| DIRECTIONS FOR THIS TASK |
Copy each line of the entries beneath that contains the word "application".

| EXTRACTED MATERIAL |
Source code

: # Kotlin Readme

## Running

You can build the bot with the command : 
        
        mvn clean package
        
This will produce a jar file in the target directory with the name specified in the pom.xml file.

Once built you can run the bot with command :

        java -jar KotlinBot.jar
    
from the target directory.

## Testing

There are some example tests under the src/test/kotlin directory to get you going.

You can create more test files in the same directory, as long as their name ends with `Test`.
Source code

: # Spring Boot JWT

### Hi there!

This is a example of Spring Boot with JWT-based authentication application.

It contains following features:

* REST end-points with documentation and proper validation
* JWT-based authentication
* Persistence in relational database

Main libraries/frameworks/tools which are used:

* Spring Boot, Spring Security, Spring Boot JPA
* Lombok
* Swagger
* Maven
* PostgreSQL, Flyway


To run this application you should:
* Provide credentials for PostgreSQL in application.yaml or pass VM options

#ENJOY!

| SOLUTION FOR THIS EXERCISE |
This is a example of Spring Boot with JWT-based authentication application.
To run this application you should:
* Provide credentials for PostgreSQL in application.yaml or pass VM options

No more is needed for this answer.